Regularization in test phase?

Aymen_Sadraoui · February 8, 2022, 4:29pm

Hello, I want to add L1 regularisation to my model but I am confused should I calculate loss function in test phase with adding the weights penalty?

in train:
loss=criterion(output,y)
parameters = [parameter.view(-1) for parameter in model.parameters()]
l1 = l1_lambdamodel.compute_l1_loss(torch.cat(parameters))
loss += l1 # Add L1 loss component
in test:
should I calculate the loss like this?:
loss=criterion(output,y)
parameters = [parameter.view(-1) for parameter in model.parameters()]
l1 = l1_lambdamodel.compute_l1_loss(torch.cat(parameters))
loss += l1 # Add L1 loss component
or like this?
loss=criterion(output,y)

#Regularization #L1_regularization #test_phase

pascal_notsawo · February 8, 2022, 4:44pm

You don’t need to do it when testing your model. It is done during training for the update of the parameters, which is not done during the test of the model.

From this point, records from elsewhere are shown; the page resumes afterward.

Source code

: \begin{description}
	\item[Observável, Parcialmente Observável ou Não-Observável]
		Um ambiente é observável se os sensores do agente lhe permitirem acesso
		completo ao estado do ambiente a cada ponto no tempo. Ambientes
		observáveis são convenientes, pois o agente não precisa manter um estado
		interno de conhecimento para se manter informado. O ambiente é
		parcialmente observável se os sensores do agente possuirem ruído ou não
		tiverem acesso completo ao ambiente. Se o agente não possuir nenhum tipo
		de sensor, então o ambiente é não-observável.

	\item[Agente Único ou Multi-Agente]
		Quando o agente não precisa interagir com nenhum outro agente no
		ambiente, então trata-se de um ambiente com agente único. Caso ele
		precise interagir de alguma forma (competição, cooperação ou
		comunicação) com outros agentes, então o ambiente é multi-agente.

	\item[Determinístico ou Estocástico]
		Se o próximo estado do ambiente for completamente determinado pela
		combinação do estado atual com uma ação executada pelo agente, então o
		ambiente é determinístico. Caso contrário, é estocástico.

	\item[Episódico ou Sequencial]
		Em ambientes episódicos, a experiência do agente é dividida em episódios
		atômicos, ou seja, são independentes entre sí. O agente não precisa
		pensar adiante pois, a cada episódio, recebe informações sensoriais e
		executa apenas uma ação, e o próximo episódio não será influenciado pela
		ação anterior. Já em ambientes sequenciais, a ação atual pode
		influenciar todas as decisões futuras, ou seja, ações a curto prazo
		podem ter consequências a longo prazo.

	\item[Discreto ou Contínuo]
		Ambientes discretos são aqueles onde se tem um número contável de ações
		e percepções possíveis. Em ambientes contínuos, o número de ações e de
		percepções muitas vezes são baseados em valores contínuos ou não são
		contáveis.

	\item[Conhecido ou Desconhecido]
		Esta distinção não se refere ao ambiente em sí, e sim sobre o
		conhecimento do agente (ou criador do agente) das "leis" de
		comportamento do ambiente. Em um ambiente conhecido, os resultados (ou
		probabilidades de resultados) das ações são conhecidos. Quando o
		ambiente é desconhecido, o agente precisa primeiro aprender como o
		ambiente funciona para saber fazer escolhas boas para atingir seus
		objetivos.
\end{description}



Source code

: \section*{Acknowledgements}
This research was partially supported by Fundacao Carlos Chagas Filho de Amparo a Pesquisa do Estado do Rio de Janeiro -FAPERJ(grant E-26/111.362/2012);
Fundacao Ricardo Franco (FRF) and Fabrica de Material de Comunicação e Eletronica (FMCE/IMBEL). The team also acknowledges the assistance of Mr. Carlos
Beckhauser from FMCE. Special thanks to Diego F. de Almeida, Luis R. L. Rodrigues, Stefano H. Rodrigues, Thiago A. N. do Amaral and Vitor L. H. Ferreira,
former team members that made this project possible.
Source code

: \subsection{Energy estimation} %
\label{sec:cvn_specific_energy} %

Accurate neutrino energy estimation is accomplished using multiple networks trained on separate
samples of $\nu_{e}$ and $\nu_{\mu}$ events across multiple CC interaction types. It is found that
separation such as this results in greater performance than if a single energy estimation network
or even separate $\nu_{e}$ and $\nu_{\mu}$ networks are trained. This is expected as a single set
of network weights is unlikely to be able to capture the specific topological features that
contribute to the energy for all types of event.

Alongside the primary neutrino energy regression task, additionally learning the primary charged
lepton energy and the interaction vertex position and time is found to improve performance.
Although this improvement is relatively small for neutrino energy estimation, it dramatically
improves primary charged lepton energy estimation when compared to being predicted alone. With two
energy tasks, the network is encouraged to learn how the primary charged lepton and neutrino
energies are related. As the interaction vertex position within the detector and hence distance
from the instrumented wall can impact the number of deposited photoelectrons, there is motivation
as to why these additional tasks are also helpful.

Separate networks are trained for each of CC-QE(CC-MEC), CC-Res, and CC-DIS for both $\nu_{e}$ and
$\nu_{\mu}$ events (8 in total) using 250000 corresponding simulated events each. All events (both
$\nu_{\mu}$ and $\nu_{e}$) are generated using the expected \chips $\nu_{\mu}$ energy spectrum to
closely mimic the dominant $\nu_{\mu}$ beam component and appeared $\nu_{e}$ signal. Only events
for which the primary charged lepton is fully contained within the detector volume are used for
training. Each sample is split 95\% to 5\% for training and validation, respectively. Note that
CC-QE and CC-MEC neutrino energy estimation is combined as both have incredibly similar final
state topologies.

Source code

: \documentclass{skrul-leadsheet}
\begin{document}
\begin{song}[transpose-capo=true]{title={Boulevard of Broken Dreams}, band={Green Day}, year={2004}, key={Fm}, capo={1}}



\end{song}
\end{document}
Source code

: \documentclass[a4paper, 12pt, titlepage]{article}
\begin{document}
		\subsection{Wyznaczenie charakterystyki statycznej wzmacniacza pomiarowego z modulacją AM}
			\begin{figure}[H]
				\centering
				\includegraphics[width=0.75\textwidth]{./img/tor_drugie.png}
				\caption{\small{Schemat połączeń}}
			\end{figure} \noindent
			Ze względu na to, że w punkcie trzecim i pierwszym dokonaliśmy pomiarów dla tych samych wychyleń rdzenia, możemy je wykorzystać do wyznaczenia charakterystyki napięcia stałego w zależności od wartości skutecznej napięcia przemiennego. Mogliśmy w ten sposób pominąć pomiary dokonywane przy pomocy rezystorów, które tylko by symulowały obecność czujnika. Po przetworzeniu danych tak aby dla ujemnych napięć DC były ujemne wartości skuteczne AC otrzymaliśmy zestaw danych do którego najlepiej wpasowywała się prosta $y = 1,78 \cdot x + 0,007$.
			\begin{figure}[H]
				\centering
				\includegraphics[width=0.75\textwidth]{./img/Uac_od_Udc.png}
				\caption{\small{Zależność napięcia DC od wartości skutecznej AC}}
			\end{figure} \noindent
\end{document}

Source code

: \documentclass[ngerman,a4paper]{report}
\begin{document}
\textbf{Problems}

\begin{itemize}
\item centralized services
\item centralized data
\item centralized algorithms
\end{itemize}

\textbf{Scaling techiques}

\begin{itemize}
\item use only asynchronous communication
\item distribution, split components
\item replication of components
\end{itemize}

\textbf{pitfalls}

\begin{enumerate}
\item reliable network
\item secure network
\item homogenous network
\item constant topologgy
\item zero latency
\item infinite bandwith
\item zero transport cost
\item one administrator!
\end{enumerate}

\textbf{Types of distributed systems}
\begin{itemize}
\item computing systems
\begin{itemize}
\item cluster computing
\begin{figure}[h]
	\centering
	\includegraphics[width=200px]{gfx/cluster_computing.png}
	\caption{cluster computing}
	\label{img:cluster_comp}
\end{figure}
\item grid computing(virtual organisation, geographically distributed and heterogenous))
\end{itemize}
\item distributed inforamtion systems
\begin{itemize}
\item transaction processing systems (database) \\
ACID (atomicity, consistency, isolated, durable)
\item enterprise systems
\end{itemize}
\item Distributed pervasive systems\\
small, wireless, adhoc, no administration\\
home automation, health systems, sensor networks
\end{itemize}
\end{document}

mMagmer · February 8, 2022, 4:57pm

I think the second one is the way to go. But it only matters if you’re going to use it as an early stop metric. In classification applications, loss has direct relation to error rate (it also considers by how much margin the classifier predict correct output), so the model with lower loss is better estimator for class probabilities. Regularization technique i.e. L1, max entropy regularizer (label smoothing) are not related to error rate in any way.
This is my take.

Aymen_Sadraoui · February 8, 2022, 5:52pm

but when i calculate the loss in train and test I find a lot of differences like:
loss_train: 658.215
test_loss: 0.6542

mMagmer · February 8, 2022, 6:13pm

How do you compute and add the regularization term.
It should be something like this.

loss = criterion(output,y) + l1_lambda*L1(parameters)

Where l1_lambda is a small number, i.e. 1e-5.
Also check it without any regularization to see if some other thing may cause the problem (like different batch size in train and test)

Aymen_Sadraoui · February 8, 2022, 6:19pm

yes that’s is, i compute the sum of the absolute value of the weights and I add it to the calculated loss.